Your cactus had it coming! It never had a kind word to say about anyone, was always prickish, never bathed except when it rained, and had deeply rooted psychological issues. Also, it slept with my sister’s cactus.

Fuck your cactus, splatterpunk! I’m glad it died.

Its near perfect. It’s whiny, bitter, and directed at specific people from a thread in another Forum, and punctuated by the cactus remark. Four out of five stars. I’m staying tuned for this one. Also, trying desperately to come up with sex with cactus jokes, but apparently I succulent at writing comedy.

I lost my son of a bitch in a stump grinder, you ass knuckle.

Well, that’s him all over.

If that ATMB didn’t establish whether you can say those things, THIS thread will! :slight_smile:

The people who tend to frequent ATMB are indeed a bunch of moany little bitches.

It was because you used the example method instead of the direct method.

You should have used a direct question like, “Since it’s against the rules to wish death on someone, is there a way in which I can vaguely wish death on someone so that they know I cleverly skirted the rule and now feel superior for doing so?”

You’re welcome

I lost my stump grinder in a tsunami, you petulant piece of parsley.

Good thing, seeing as how no moderator specifically answered the question. They just said “we try to avoid answering questions like this.” They seem to be pretty good at it.

Hey, lieu didn’t even post in that thread.
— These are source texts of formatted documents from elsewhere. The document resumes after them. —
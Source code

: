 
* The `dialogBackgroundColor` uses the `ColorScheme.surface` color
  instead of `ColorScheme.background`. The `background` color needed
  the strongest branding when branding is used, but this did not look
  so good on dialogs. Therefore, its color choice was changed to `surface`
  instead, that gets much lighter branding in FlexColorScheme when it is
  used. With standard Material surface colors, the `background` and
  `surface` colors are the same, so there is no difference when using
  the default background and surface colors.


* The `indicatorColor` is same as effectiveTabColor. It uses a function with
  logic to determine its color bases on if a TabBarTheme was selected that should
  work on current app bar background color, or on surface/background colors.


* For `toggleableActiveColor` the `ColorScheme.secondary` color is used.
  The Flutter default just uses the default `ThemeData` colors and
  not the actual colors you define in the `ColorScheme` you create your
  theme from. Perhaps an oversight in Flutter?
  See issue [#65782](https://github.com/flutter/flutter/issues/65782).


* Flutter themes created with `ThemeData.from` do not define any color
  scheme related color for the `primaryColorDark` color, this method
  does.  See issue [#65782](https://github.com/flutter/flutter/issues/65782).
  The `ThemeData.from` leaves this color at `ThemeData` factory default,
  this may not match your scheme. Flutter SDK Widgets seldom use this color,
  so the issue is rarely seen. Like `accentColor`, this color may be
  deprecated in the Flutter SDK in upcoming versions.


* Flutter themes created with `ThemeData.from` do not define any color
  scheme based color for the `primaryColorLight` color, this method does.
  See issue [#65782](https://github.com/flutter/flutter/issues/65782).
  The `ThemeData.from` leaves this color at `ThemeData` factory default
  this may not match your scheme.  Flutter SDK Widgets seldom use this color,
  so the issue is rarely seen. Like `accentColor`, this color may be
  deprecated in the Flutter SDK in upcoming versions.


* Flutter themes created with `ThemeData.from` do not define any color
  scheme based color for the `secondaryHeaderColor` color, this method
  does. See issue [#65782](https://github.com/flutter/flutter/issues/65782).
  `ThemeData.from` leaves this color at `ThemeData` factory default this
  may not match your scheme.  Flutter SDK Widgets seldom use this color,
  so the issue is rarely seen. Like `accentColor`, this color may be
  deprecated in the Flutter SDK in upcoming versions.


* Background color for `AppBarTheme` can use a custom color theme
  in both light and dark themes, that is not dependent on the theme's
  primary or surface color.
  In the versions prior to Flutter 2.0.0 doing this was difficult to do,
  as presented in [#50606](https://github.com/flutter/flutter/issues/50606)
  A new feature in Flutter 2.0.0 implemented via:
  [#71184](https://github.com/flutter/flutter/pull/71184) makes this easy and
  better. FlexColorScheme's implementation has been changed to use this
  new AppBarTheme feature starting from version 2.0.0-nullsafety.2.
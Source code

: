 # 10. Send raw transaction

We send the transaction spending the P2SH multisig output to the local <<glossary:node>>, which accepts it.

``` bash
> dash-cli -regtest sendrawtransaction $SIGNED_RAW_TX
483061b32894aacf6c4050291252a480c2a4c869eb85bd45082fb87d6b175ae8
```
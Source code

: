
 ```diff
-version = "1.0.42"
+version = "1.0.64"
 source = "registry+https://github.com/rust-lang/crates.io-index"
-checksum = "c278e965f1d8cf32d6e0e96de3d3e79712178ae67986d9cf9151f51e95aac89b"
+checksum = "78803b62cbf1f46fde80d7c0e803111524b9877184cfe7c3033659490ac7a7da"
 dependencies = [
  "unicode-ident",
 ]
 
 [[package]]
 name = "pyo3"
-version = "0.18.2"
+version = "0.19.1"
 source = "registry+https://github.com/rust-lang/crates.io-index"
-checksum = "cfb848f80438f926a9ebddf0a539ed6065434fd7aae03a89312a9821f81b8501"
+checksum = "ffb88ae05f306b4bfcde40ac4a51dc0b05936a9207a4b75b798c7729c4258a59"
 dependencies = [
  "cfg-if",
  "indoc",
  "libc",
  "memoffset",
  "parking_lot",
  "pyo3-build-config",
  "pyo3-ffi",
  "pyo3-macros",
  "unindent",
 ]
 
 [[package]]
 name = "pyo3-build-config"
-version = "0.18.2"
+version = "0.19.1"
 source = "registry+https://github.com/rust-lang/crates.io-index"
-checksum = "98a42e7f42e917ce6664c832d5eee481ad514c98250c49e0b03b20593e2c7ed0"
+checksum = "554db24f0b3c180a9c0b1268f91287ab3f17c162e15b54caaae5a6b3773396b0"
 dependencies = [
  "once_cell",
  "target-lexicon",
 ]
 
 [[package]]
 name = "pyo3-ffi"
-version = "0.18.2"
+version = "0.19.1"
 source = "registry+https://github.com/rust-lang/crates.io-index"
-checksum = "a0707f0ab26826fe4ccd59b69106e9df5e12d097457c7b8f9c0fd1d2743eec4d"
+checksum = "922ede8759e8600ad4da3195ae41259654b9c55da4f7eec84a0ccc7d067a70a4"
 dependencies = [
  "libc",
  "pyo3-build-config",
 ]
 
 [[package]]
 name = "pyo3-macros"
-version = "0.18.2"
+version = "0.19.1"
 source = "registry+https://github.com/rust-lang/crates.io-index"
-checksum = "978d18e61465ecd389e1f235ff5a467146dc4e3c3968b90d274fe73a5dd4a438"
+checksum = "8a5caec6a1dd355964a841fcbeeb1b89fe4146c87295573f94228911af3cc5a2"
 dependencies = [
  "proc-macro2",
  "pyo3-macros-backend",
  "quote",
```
No, Colibri established it when he said that to someone in the pit. And since Miller is cool he let it slide and now we all get to say it even though it’s just another way of saying “go fuck yourself” which is against the rules.

I ate the last of my parsley over the weekend and now I have no parsley to make a batch of salsa with, you penis shaped vaginal wart.

I just found a wart in my salsa. Thanks a lot.